Bloomberg also conducted its own tests of store-bought cheeses and found that cellulose levels in certain cheeses (including Wal-Mart’s Great Value brand “100% Grated Parmesan Cheese”) exceeded the percentage allowable by law.
The FDA has found that some grated Parmesan suppliers have been mislabeling products by filling them with too much cellulose, a common anticlumping agent made from wood pulp, or using cheaper cheddar, instead of real Romano. Cellulose really isn’t dangerous-it’s an FDA-approved additive-but these cheese lies are unacceptable. In fact, according to the FDA’s report on the matter, “no Parmesan cheese was used to manufacture” Castle’s Parmesan.

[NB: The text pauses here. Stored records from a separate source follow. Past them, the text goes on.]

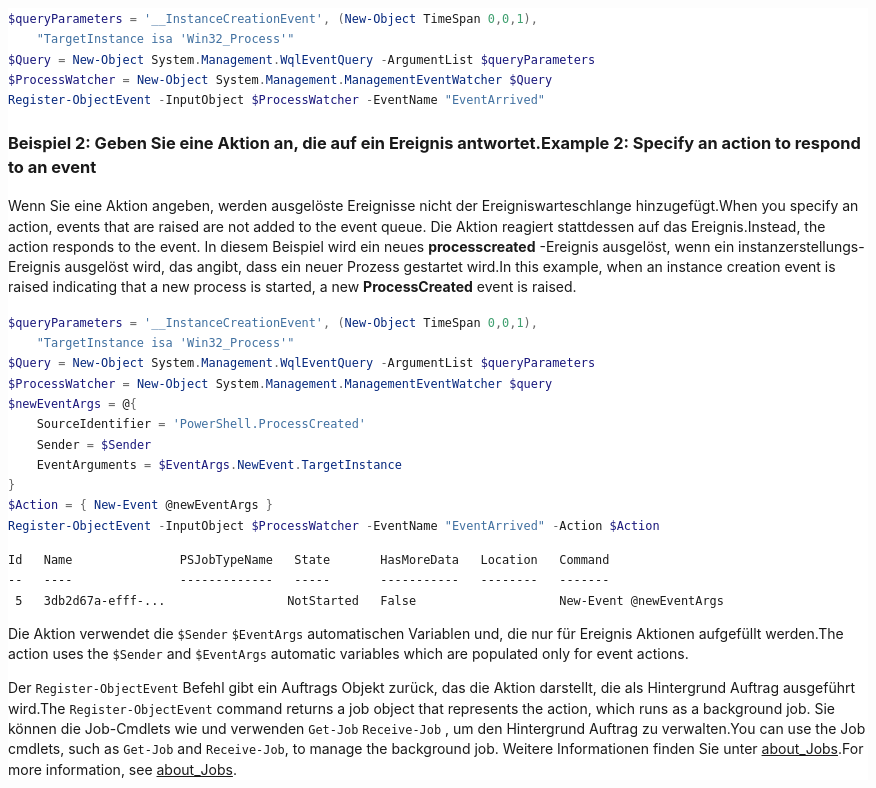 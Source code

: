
 ```powershell
$queryParameters = '__InstanceCreationEvent', (New-Object TimeSpan 0,0,1),
    "TargetInstance isa 'Win32_Process'"
$Query = New-Object System.Management.WqlEventQuery -ArgumentList $queryParameters
$ProcessWatcher = New-Object System.Management.ManagementEventWatcher $Query
Register-ObjectEvent -InputObject $ProcessWatcher -EventName "EventArrived"
```

### <span data-ttu-id="ef2c2-121">Beispiel 2: Geben Sie eine Aktion an, die auf ein Ereignis antwortet.</span><span class="sxs-lookup"><span data-stu-id="ef2c2-121">Example 2: Specify an action to respond to an event</span></span>

<span data-ttu-id="ef2c2-122">Wenn Sie eine Aktion angeben, werden ausgelöste Ereignisse nicht der Ereigniswarteschlange hinzugefügt.</span><span class="sxs-lookup"><span data-stu-id="ef2c2-122">When you specify an action, events that are raised are not added to the event queue.</span></span> <span data-ttu-id="ef2c2-123">Die Aktion reagiert stattdessen auf das Ereignis.</span><span class="sxs-lookup"><span data-stu-id="ef2c2-123">Instead, the action responds to the event.</span></span> <span data-ttu-id="ef2c2-124">In diesem Beispiel wird ein neues **processcreated** -Ereignis ausgelöst, wenn ein instanzerstellungs-Ereignis ausgelöst wird, das angibt, dass ein neuer Prozess gestartet wird.</span><span class="sxs-lookup"><span data-stu-id="ef2c2-124">In this example, when an instance creation event is raised indicating that a new process is started, a new **ProcessCreated** event is raised.</span></span>

```powershell
$queryParameters = '__InstanceCreationEvent', (New-Object TimeSpan 0,0,1),
    "TargetInstance isa 'Win32_Process'"
$Query = New-Object System.Management.WqlEventQuery -ArgumentList $queryParameters
$ProcessWatcher = New-Object System.Management.ManagementEventWatcher $query
$newEventArgs = @{
    SourceIdentifier = 'PowerShell.ProcessCreated'
    Sender = $Sender
    EventArguments = $EventArgs.NewEvent.TargetInstance
}
$Action = { New-Event @newEventArgs }
Register-ObjectEvent -InputObject $ProcessWatcher -EventName "EventArrived" -Action $Action
```

```Output
Id   Name               PSJobTypeName   State       HasMoreData   Location   Command
--   ----               -------------   -----       -----------   --------   -------
 5   3db2d67a-efff-...                 NotStarted   False                    New-Event @newEventArgs
```

<span data-ttu-id="ef2c2-125">Die Aktion verwendet die `$Sender` `$EventArgs` automatischen Variablen und, die nur für Ereignis Aktionen aufgefüllt werden.</span><span class="sxs-lookup"><span data-stu-id="ef2c2-125">The action uses the `$Sender` and `$EventArgs` automatic variables which are populated only for event actions.</span></span>

<span data-ttu-id="ef2c2-126">Der `Register-ObjectEvent` Befehl gibt ein Auftrags Objekt zurück, das die Aktion darstellt, die als Hintergrund Auftrag ausgeführt wird.</span><span class="sxs-lookup"><span data-stu-id="ef2c2-126">The `Register-ObjectEvent` command returns a job object that represents the action, which runs as a background job.</span></span> <span data-ttu-id="ef2c2-127">Sie können die Job-Cmdlets wie und verwenden `Get-Job` `Receive-Job` , um den Hintergrund Auftrag zu verwalten.</span><span class="sxs-lookup"><span data-stu-id="ef2c2-127">You can use the Job cmdlets, such as `Get-Job` and `Receive-Job`, to manage the background job.</span></span> <span data-ttu-id="ef2c2-128">Weitere Informationen finden Sie unter [about_Jobs](../Microsoft.PowerShell.Core/About/about_Jobs.md).</span><span class="sxs-lookup"><span data-stu-id="ef2c2-128">For more information, see [about_Jobs](../Microsoft.PowerShell.Core/About/about_Jobs.md).</span></span>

Federal officials launched an investigation against the manufacturer based in Slippery Rock, Pennsylvania, and that’s how it was determined that fake cheese had been the company’s specialty for around three decades. The company protested the accusations in a response to the FDA’s original probe, claiming that the agency could only prove the likelihood that Castle was selling parmesan cheese with a misleading label, but stopped producing the cheeses in question and threw away what inventory it had left on hand.
So is your Parmesan made of wood?
Bloomberg News took a further look at a number of those prepared flakes and found that they don’t shake out the way they are labeled and they contain more cellulose than is allowed. Of all the popular cheeses in the US the hard Italian varieties are the most likely to have fillers due to their expense. “No fillers.” Bloomberg reports that may be 100 percent inaccurate. Kraft had 3.8 percent.
Representatives at these stores said they were “investigating” these findings. It’s also the cheese, or the wrong type of cheese.